Opening Reception Friday, September 13, 2019, 6-8 pm
Reclaiming Our Grandmothers
My artform is a vehicle for visually telling stories outside of the mainstream Minnesota narrative.
For over 500 years, most accounts of Maya history and cosmology have been produced by non-Indigenous sources. Indigenous Maya voices - especially female voices - are absent from these narratives
When Indigenous women - human and sacred alike - do make an appearance in Western-produced literature, their original roles within their cultures have been perverted. Across what is now known as, “the Americas,” Indigenous women have been gazed upon and interpreted through the European colonizers’ lenses of patriarchy and Christianity.

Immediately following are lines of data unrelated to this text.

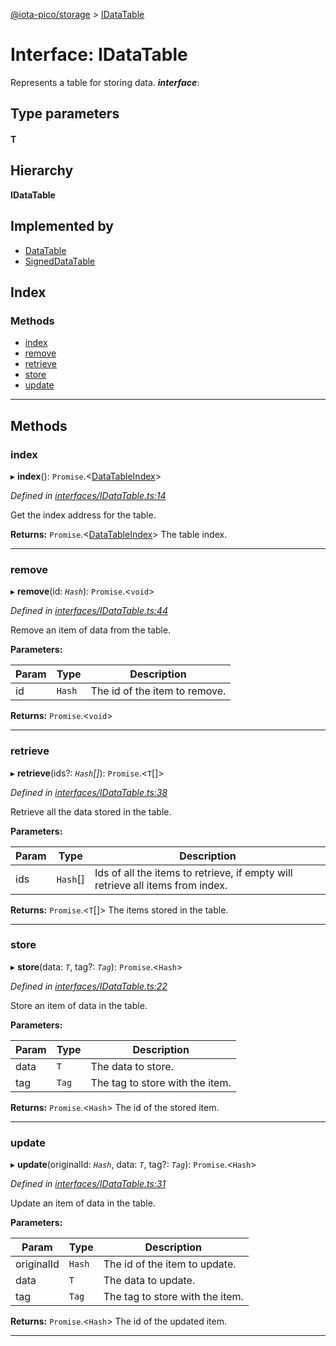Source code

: [@iota-pico/storage](../README.md) > [IDataTable](../interfaces/idatatable.md)

# Interface: IDataTable

Represents a table for storing data.
*__interface__*: 

## Type parameters
#### T 
## Hierarchy

**IDataTable**

## Implemented by

* [DataTable](../classes/datatable.md)
* [SignedDataTable](../classes/signeddatatable.md)

## Index

### Methods

* [index](idatatable.md#index)
* [remove](idatatable.md#remove)
* [retrieve](idatatable.md#retrieve)
* [store](idatatable.md#store)
* [update](idatatable.md#update)

---

## Methods

<a id="index"></a>

###  index

▸ **index**(): `Promise`.<[DataTableIndex](../#datatableindex)>

*Defined in [interfaces/IDataTable.ts:14](https://github.com/iota-pico/storage/blob/64cdce9/src/interfaces/IDataTable.ts#L14)*

Get the index address for the table.

**Returns:** `Promise`.<[DataTableIndex](../#datatableindex)>
The table index.

___

<a id="remove"></a>

###  remove

▸ **remove**(id: *`Hash`*): `Promise`.<`void`>

*Defined in [interfaces/IDataTable.ts:44](https://github.com/iota-pico/storage/blob/64cdce9/src/interfaces/IDataTable.ts#L44)*

Remove an item of data from the table.

**Parameters:**

| Param | Type | Description |
| ------ | ------ | ------ |
| id | `Hash`   |  The id of the item to remove. |

**Returns:** `Promise`.<`void`>

___

<a id="retrieve"></a>

###  retrieve

▸ **retrieve**(ids?: *`Hash`[]*): `Promise`.<`T`[]>

*Defined in [interfaces/IDataTable.ts:38](https://github.com/iota-pico/storage/blob/64cdce9/src/interfaces/IDataTable.ts#L38)*

Retrieve all the data stored in the table.

**Parameters:**

| Param | Type | Description |
| ------ | ------ | ------ |
| ids | `Hash`[]   |  Ids of all the items to retrieve, if empty will retrieve all items from index. |

**Returns:** `Promise`.<`T`[]>
The items stored in the table.

___

<a id="store"></a>

###  store

▸ **store**(data: *`T`*, tag?: *`Tag`*): `Promise`.<`Hash`>

*Defined in [interfaces/IDataTable.ts:22](https://github.com/iota-pico/storage/blob/64cdce9/src/interfaces/IDataTable.ts#L22)*

Store an item of data in the table.

**Parameters:**

| Param | Type | Description |
| ------ | ------ | ------ |
| data | `T`   |  The data to store. |
| tag | `Tag`   |  The tag to store with the item. |

**Returns:** `Promise`.<`Hash`>
The id of the stored item.

___

<a id="update"></a>

###  update

▸ **update**(originalId: *`Hash`*, data: *`T`*, tag?: *`Tag`*): `Promise`.<`Hash`>

*Defined in [interfaces/IDataTable.ts:31](https://github.com/iota-pico/storage/blob/64cdce9/src/interfaces/IDataTable.ts#L31)*

Update an item of data in the table.

**Parameters:**

| Param | Type | Description |
| ------ | ------ | ------ |
| originalId | `Hash`   |  The id of the item to update. |
| data | `T`   |  The data to update. |
| tag | `Tag`   |  The tag to store with the item. |

**Returns:** `Promise`.<`Hash`>
The id of the updated item.

___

It has been especially urgent for the colonizers to bring Indigenous women - undisciplined and troublingly liberated - under white Christian male control.
To accomplish this goal, our goddesses and sacred grandmothers were stolen, defiled, abused, transformed into “devils,” “witches,” and “shit-eaters.” False interpretations have contributed to cycles of historical trauma which persist today - not only in the way that Indigenous women are perceived by outsiders, but also as justification for countless crimes against humanity across both American continents.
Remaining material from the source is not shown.